You're right - that was assuming similar architecture to that of Fermi, where biggest differences are made for DP purposes, and gaming wise it would stay more or less the same - of course counts scaled up due process shrink.
But it's quite clear that when one speculates "1024 shaders" he's not going to think nV will suddenly have, say, 1024 VLIW4 shaders similar to those in Cayman or something, but continue on the same scalar route as before, where the single "CUDA core" will stay quite similar to that of Fermi.
It doesn't make a whole lot difference in today's GPU world if you call ALUs vector units or "scalar" (which they aren't anyway in the strict CPU sense). IHVs are always looking to take advantage as much as possible of low hanging fruit and I don't see why NV wouldn't want to consider any efficiency oriented changes unless someone considers NV's ALUs as "perfect".
Only things I've seen so far being suggested as major change is removing the hotclock, which would allow nVidia to do smaller chips to my understanding (with same cuda core counts), but at the same time they would be slower units too.
So only removing the hotclock and increasing by an equivalent amount SPs and in extension SMs and the job is done? I wish things would be as simple and while not impossible, you might not want to go that route in order to not hit a couple of brickwalls.
Let's do some speculative math:
Tesla M2050 515 GFLOPs DP @238W = 2.16 FLOPs/W
2.16 FLOPs * 3x = 6.49 FLOPs/W
225W * 6.49 = 1460 GFLOPs DP
In other words a Kepler Tesla could have 2921 GFLOPs SP.

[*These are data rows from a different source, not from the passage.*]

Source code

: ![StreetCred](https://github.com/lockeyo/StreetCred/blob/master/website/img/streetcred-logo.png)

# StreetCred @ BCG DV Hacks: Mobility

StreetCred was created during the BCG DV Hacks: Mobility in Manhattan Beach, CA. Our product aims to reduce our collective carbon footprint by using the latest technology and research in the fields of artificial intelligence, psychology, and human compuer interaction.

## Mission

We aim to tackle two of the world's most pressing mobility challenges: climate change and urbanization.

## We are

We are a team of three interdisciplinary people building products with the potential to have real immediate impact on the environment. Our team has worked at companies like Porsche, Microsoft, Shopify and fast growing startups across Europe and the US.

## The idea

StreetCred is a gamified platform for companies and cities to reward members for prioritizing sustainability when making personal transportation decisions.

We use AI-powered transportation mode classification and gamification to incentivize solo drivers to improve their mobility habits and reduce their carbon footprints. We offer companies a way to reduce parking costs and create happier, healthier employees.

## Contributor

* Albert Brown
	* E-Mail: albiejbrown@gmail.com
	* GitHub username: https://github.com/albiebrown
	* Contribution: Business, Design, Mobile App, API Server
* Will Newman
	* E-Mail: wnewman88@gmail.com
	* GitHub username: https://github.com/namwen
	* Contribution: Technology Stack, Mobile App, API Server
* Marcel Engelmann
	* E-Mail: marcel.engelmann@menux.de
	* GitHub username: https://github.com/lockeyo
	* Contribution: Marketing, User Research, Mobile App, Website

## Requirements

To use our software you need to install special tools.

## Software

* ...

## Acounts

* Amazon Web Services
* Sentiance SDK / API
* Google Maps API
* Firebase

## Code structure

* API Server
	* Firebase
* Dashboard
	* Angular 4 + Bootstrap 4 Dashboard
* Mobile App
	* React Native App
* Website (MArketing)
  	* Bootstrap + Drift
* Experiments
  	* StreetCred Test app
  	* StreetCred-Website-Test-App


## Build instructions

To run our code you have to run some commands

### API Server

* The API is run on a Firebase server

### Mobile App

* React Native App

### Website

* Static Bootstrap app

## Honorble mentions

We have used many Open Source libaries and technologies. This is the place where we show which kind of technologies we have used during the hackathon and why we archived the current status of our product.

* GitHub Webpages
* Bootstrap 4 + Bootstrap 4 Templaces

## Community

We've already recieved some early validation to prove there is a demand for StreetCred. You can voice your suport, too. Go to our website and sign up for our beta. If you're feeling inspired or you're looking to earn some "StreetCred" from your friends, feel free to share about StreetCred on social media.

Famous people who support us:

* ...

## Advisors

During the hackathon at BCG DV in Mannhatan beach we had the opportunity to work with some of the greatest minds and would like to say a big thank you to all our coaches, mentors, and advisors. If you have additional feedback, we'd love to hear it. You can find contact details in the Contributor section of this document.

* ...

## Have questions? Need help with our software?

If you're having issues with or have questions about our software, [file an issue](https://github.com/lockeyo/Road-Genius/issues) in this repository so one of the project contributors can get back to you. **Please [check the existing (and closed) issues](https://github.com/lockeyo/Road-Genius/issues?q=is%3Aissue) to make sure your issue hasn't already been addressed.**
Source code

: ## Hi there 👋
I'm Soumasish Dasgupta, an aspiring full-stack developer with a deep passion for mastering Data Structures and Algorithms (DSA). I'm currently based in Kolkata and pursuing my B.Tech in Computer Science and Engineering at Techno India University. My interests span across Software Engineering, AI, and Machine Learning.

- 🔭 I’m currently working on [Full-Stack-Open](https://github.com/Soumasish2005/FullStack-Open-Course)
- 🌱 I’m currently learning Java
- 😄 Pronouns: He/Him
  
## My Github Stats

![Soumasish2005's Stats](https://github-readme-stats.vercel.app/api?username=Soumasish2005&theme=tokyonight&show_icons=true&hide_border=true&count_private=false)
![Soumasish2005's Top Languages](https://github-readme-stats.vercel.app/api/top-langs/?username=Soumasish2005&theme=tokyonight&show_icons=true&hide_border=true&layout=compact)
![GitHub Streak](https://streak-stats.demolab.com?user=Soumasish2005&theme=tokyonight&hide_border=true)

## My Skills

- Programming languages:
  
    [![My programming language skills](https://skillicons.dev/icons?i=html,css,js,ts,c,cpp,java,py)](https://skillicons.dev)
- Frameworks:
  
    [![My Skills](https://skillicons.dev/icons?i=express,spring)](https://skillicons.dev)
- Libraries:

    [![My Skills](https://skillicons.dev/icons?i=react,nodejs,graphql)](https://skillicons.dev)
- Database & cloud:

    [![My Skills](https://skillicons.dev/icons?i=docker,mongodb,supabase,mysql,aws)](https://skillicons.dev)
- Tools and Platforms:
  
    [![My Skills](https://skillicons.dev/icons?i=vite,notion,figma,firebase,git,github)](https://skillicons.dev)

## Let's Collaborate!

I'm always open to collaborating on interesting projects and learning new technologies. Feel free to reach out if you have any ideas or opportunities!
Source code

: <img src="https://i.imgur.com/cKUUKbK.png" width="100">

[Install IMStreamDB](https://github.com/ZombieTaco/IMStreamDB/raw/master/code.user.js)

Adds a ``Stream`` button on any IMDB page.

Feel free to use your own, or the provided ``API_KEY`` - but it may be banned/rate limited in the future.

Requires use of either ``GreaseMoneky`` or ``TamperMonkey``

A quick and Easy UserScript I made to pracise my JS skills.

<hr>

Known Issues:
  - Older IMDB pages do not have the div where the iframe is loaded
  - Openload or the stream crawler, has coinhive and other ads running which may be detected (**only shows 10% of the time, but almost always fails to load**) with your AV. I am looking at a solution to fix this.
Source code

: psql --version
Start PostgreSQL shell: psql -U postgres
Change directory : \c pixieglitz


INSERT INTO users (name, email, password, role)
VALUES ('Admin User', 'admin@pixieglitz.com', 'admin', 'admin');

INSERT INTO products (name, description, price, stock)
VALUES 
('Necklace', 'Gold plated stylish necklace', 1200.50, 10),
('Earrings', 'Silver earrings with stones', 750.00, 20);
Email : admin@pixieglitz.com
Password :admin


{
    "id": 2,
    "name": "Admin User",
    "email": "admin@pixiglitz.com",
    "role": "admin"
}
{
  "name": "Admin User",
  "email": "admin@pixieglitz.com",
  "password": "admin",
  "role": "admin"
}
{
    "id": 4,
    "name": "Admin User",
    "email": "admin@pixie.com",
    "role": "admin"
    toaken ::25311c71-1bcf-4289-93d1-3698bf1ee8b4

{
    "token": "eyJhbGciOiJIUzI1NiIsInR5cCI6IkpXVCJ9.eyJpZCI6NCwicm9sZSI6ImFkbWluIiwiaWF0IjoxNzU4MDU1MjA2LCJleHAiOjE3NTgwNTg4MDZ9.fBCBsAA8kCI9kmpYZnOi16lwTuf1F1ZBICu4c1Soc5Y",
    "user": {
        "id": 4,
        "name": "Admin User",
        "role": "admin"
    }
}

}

Since Tesla boards are clocked typically lower than high end desktop SKUs in the above case it wouldn't be awkward if the high end GPU would reach 3.5 TFLOPs. In order to reach that rate with 1024 SPs you'd need a frequency of roughly 1.75GHz, which is anything but skipping the hotclock but rather increasing it. So in order to reach those hypothetical 3.5 TFLOPs the speculative math gave us at a frequency of 1GHz you'd need 1792 SPs to reach and even worse the lower the core frequency the higher obviously the SP amount.
And that's not even the entire story for such a puzzle: how many GPCs or else raster/trisetup units? how many SMs or clusters per GPC? how many stream processors per SM/cluster exactly? etc etc. Because if they'd to sustain the current Fermi SM scheme of 2*16/SM they'd need 56 SMs for a theoretical 1792SP count which sounds at least to me like a damn long distance for GPUs even of the 28nm generation.
By the way if NV chose a target frequency for Kepler that isn't below 1GHz like Tahiti, but quite a bit higher they might have done some "half-manual" layout of some sorts for units like TMUs/ROPs since those aren't necessarily all that tolerant to very high frequencies, otherwise GPUs would clock at beyond 1.5GHz for a long time now.
I'd love to stand corrected but the whole thing doesn't sound all that simple to me and not it can't obviously just equal getting rid of the hotclock and job done.